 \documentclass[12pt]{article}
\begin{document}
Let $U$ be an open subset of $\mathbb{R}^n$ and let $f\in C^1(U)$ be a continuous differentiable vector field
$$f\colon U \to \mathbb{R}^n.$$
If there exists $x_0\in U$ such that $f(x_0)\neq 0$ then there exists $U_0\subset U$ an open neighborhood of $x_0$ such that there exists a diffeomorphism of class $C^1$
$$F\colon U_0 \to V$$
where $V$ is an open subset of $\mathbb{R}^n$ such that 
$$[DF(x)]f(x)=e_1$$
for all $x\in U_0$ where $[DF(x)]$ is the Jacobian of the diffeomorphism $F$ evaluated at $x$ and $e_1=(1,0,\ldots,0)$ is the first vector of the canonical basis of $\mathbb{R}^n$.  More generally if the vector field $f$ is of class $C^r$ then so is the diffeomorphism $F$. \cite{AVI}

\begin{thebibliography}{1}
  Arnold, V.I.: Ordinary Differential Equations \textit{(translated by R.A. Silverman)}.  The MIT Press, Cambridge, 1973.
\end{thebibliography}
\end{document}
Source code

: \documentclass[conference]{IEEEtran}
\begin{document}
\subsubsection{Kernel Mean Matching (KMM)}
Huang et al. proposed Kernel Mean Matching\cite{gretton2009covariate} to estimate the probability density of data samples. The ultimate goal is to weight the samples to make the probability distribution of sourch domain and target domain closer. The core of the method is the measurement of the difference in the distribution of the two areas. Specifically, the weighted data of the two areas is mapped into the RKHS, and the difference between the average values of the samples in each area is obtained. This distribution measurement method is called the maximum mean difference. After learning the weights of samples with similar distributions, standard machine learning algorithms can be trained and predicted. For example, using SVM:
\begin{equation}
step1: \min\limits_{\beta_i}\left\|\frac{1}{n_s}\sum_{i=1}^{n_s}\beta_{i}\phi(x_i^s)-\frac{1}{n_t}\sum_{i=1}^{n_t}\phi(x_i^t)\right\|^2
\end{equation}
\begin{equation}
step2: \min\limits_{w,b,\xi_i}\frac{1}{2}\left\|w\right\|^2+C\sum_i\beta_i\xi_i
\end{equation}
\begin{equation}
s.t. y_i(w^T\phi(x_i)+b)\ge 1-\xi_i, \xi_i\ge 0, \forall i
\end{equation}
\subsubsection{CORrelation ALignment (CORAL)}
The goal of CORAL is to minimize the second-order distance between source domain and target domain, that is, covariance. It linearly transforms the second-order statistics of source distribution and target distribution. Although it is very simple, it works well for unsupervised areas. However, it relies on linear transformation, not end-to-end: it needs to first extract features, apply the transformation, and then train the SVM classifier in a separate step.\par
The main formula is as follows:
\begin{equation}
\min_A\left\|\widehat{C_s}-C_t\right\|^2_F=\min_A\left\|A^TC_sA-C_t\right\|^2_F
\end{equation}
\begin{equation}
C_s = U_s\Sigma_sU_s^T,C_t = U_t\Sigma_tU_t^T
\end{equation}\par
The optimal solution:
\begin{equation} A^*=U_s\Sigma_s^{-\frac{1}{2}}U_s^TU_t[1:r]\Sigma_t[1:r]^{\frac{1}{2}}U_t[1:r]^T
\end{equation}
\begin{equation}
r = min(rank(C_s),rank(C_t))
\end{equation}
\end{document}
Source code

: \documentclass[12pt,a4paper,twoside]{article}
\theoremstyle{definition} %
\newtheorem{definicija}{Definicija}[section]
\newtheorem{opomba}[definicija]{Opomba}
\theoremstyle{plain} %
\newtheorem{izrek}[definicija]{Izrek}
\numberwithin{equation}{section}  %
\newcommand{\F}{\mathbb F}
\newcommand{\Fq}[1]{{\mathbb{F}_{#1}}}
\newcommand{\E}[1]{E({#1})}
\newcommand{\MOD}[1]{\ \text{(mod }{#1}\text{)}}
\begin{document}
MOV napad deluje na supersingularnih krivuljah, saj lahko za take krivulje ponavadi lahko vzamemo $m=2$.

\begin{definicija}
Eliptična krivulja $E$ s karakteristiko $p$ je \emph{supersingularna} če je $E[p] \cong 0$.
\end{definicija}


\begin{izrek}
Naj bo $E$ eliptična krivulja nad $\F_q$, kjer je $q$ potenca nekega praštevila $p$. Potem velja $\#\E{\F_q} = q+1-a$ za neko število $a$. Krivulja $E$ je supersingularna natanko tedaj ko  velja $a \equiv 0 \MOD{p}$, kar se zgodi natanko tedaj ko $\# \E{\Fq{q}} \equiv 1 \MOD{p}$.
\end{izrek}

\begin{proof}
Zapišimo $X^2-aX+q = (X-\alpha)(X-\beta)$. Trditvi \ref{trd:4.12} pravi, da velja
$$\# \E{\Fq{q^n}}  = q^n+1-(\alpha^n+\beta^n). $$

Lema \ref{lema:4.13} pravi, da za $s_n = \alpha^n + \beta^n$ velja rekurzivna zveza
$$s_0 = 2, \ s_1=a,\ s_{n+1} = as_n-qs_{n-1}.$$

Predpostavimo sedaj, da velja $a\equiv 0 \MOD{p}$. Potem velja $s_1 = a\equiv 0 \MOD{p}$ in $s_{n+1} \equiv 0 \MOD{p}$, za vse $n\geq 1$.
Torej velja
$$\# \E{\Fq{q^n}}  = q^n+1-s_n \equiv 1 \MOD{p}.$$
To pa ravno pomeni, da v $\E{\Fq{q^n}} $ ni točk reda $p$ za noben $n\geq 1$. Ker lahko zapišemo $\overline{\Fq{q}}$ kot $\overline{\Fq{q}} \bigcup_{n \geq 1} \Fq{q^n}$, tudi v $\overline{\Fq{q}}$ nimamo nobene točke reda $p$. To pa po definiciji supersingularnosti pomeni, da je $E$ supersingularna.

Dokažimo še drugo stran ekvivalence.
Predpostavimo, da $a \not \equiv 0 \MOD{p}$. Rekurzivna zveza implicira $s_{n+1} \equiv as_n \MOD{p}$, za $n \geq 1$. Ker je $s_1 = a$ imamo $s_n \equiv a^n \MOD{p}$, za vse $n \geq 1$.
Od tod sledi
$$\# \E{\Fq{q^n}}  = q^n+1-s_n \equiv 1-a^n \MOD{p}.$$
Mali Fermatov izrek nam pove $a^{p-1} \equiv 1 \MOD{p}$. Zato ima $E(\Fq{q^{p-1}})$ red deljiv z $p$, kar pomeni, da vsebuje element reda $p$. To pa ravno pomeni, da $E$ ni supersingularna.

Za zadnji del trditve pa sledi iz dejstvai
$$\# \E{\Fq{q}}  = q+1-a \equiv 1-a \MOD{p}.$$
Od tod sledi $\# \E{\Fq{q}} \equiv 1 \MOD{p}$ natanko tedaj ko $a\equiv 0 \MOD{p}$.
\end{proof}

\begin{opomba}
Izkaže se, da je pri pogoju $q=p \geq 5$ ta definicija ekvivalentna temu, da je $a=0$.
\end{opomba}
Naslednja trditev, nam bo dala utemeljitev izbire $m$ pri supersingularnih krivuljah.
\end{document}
==
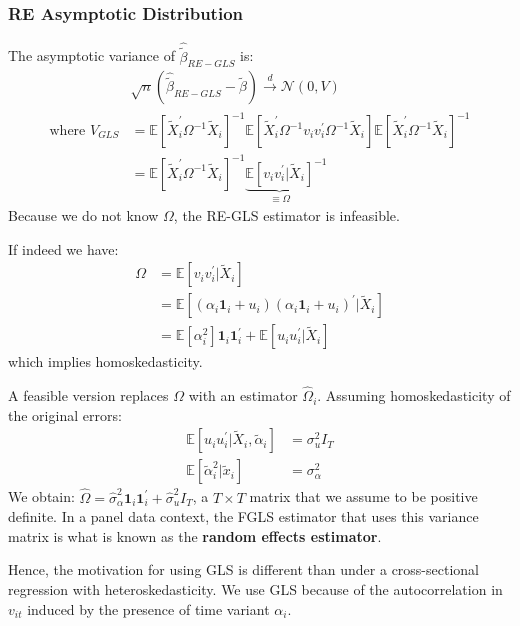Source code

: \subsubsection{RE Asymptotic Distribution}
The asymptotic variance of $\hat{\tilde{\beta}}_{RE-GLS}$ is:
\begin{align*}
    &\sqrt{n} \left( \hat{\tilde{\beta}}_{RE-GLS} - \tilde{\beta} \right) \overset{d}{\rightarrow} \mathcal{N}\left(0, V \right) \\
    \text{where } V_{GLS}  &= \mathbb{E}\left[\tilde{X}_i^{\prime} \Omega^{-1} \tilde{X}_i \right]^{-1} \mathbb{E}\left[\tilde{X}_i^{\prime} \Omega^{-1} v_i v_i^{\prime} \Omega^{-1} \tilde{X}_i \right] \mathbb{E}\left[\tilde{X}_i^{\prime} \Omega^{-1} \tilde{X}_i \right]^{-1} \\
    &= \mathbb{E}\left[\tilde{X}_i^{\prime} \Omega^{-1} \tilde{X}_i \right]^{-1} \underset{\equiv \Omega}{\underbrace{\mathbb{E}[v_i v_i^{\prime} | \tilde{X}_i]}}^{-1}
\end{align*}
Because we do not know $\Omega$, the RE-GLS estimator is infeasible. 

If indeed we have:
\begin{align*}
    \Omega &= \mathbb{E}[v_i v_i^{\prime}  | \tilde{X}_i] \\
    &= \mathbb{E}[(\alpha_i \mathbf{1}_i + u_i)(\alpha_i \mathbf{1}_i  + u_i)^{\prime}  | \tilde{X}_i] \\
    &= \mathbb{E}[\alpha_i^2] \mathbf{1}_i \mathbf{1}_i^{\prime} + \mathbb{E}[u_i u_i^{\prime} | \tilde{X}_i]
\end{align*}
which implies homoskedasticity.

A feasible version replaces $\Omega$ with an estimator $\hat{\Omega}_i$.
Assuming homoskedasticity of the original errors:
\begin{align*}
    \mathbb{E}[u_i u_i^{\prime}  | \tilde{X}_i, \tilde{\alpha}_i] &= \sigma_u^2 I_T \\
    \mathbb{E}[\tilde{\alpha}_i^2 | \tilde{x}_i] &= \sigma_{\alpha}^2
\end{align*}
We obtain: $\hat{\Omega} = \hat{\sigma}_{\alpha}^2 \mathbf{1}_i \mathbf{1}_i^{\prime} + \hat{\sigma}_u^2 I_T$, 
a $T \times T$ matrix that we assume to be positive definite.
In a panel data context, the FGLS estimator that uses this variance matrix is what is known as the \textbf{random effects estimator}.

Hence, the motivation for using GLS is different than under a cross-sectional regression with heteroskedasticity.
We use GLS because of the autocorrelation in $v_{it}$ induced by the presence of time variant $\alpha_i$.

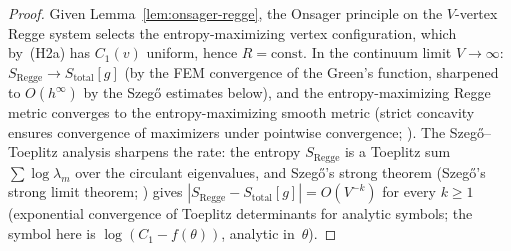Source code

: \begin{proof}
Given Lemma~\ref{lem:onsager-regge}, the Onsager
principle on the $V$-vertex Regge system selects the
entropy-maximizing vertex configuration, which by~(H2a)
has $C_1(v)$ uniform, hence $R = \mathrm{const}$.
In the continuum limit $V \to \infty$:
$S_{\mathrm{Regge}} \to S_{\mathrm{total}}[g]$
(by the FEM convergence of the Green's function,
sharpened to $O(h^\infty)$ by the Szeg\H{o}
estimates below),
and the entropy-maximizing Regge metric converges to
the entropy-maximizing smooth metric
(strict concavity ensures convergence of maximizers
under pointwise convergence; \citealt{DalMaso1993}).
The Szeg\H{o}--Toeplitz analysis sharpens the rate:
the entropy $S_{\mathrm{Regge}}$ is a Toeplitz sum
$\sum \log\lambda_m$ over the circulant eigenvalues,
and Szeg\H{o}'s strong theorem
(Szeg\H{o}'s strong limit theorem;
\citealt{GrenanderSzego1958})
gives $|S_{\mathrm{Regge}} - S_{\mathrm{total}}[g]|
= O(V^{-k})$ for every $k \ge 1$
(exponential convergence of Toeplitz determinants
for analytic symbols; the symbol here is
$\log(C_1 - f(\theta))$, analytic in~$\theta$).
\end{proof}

◆ **Directions for this task**
Report all lines in the listing above that contain the word "metric".

◆ **Finished exercise**
and the entropy-maximizing Regge metric converges to
the entropy-maximizing smooth metric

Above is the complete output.